INSTRUCTIONS TO FOLLOW: Your output should consist of the lines from the first line of the records below through the one with "能够做这个MMO的触发点是通", exactly, minus the pictures.

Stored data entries
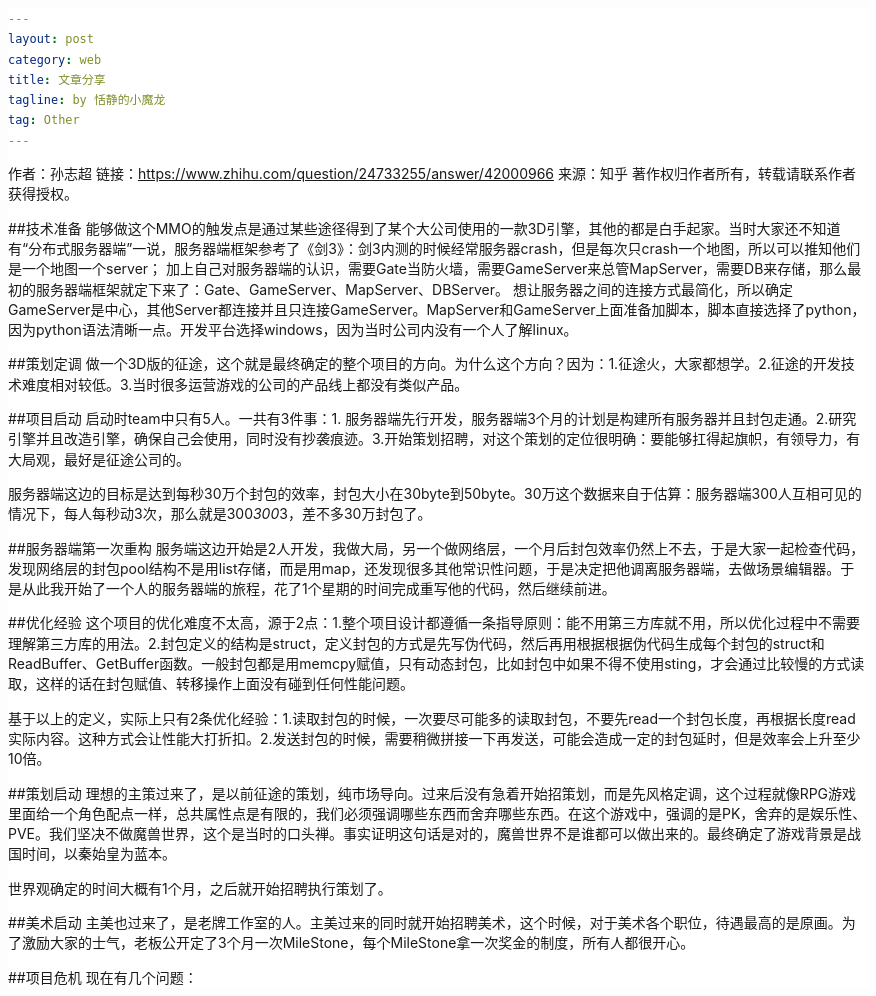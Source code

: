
 ```yaml
---
layout: post
category: web
title: 文章分享
tagline: by 恬静的小魔龙
tag: Other
---
```


作者：孙志超
链接：https://www.zhihu.com/question/24733255/answer/42000966
来源：知乎
著作权归作者所有，转载请联系作者获得授权。

##技术准备
能够做这个MMO的触发点是通过某些途径得到了某个大公司使用的一款3D引擎，其他的都是白手起家。当时大家还不知道有“分布式服务器端”一说，服务器端框架参考了《剑3》：剑3内测的时候经常服务器crash，但是每次只crash一个地图，所以可以推知他们是一个地图一个server；
加上自己对服务器端的认识，需要Gate当防火墙，需要GameServer来总管MapServer，需要DB来存储，那么最初的服务器端框架就定下来了：Gate、GameServer、MapServer、DBServer。
想让服务器之间的连接方式最简化，所以确定GameServer是中心，其他Server都连接并且只连接GameServer。MapServer和GameServer上面准备加脚本，脚本直接选择了python，因为python语法清晰一点。开发平台选择windows，因为当时公司内没有一个人了解linux。

##策划定调
做一个3D版的征途，这个就是最终确定的整个项目的方向。为什么这个方向？因为：1.征途火，大家都想学。2.征途的开发技术难度相对较低。3.当时很多运营游戏的公司的产品线上都没有类似产品。

##项目启动
启动时team中只有5人。一共有3件事：1. 服务器端先行开发，服务器端3个月的计划是构建所有服务器并且封包走通。2.研究引擎并且改造引擎，确保自己会使用，同时没有抄袭痕迹。3.开始策划招聘，对这个策划的定位很明确：要能够扛得起旗帜，有领导力，有大局观，最好是征途公司的。

服务器端这边的目标是达到每秒30万个封包的效率，封包大小在30byte到50byte。30万这个数据来自于估算：服务器端300人互相可见的情况下，每人每秒动3次，那么就是300*300*3，差不多30万封包了。

##服务器端第一次重构
服务端这边开始是2人开发，我做大局，另一个做网络层，一个月后封包效率仍然上不去，于是大家一起检查代码，发现网络层的封包pool结构不是用list存储，而是用map，还发现很多其他常识性问题，于是决定把他调离服务器端，去做场景编辑器。于是从此我开始了一个人的服务器端的旅程，花了1个星期的时间完成重写他的代码，然后继续前进。

##优化经验
这个项目的优化难度不太高，源于2点：1.整个项目设计都遵循一条指导原则：能不用第三方库就不用，所以优化过程中不需要理解第三方库的用法。2.封包定义的结构是struct，定义封包的方式是先写伪代码，然后再用根据根据伪代码生成每个封包的struct和ReadBuffer、GetBuffer函数。一般封包都是用memcpy赋值，只有动态封包，比如封包中如果不得不使用sting，才会通过比较慢的方式读取，这样的话在封包赋值、转移操作上面没有碰到任何性能问题。

基于以上的定义，实际上只有2条优化经验：1.读取封包的时候，一次要尽可能多的读取封包，不要先read一个封包长度，再根据长度read实际内容。这种方式会让性能大打折扣。2.发送封包的时候，需要稍微拼接一下再发送，可能会造成一定的封包延时，但是效率会上升至少10倍。

##策划启动
理想的主策过来了，是以前征途的策划，纯市场导向。过来后没有急着开始招策划，而是先风格定调，这个过程就像RPG游戏里面给一个角色配点一样，总共属性点是有限的，我们必须强调哪些东西而舍弃哪些东西。在这个游戏中，强调的是PK，舍弃的是娱乐性、PVE。我们坚决不做魔兽世界，这个是当时的口头禅。事实证明这句话是对的，魔兽世界不是谁都可以做出来的。最终确定了游戏背景是战国时间，以秦始皇为蓝本。

世界观确定的时间大概有1个月，之后就开始招聘执行策划了。

##美术启动
主美也过来了，是老牌工作室的人。主美过来的同时就开始招聘美术，这个时候，对于美术各个职位，待遇最高的是原画。为了激励大家的士气，老板公开定了3个月一次MileStone，每个MileStone拿一次奖金的制度，所有人都很开心。

##项目危机
现在有几个问题：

TASK OUTPUT:
Source code

:
 ```yaml
---
layout: post
category: web
title: 文章分享
tagline: by 恬静的小魔龙
tag: Other
---
```


作者：孙志超
链接：https://www.zhihu.com/question/24733255/answer/42000966
来源：知乎
著作权归作者所有，转载请联系作者获得授权。

##技术准备
能够做这个MMO的触发点是通过某些途径得到了某个大公司使用的一款3D引擎，其他的都是白手起家。当时大家还不知道有“分布式服务器端”一说，服务器端框架参考了《剑3》：剑3内测的时候经常服务器crash，但是每次只crash一个地图，所以可以推知他们是一个地图一个server；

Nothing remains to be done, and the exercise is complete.